> [Work instructions]: Look through the lines below and extract any with the word "Sociopedia".

**** Input data ****

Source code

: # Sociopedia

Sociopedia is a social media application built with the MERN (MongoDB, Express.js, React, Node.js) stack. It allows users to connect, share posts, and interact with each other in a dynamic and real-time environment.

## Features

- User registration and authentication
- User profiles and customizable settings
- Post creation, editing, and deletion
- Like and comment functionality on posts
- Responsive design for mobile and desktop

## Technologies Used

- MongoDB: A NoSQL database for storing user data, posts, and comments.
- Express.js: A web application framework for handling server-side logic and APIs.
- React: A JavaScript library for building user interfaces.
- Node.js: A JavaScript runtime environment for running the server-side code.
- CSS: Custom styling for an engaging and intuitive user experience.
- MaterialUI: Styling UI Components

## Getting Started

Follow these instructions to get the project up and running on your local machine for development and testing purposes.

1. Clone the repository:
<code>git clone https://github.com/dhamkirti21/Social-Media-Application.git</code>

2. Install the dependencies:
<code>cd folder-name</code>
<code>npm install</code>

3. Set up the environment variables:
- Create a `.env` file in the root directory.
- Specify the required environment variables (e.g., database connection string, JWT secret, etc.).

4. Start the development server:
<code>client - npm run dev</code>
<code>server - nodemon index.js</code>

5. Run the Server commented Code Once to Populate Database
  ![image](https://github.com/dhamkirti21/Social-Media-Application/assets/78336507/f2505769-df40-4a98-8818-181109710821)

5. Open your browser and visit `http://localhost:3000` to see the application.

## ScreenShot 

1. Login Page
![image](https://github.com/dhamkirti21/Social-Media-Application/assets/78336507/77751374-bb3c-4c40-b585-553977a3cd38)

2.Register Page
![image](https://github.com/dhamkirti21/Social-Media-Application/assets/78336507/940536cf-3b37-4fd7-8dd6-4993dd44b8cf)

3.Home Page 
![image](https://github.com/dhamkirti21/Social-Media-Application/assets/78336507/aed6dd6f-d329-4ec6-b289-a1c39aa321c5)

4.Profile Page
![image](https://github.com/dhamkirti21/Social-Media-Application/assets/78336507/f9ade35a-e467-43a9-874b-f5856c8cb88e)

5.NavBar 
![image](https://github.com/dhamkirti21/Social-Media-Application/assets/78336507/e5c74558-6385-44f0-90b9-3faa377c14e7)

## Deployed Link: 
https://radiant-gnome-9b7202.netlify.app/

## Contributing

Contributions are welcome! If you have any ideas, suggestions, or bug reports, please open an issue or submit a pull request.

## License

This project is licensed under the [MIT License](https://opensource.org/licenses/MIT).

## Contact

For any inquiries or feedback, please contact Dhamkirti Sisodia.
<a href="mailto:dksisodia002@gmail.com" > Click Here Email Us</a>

****

> [Exercise response]:
: # Sociopedia
Sociopedia is a social media application built with the MERN (MongoDB, Express.js, React, Node.js) stack. It allows users to connect, share posts, and interact with each other in a dynamic and real-time environment.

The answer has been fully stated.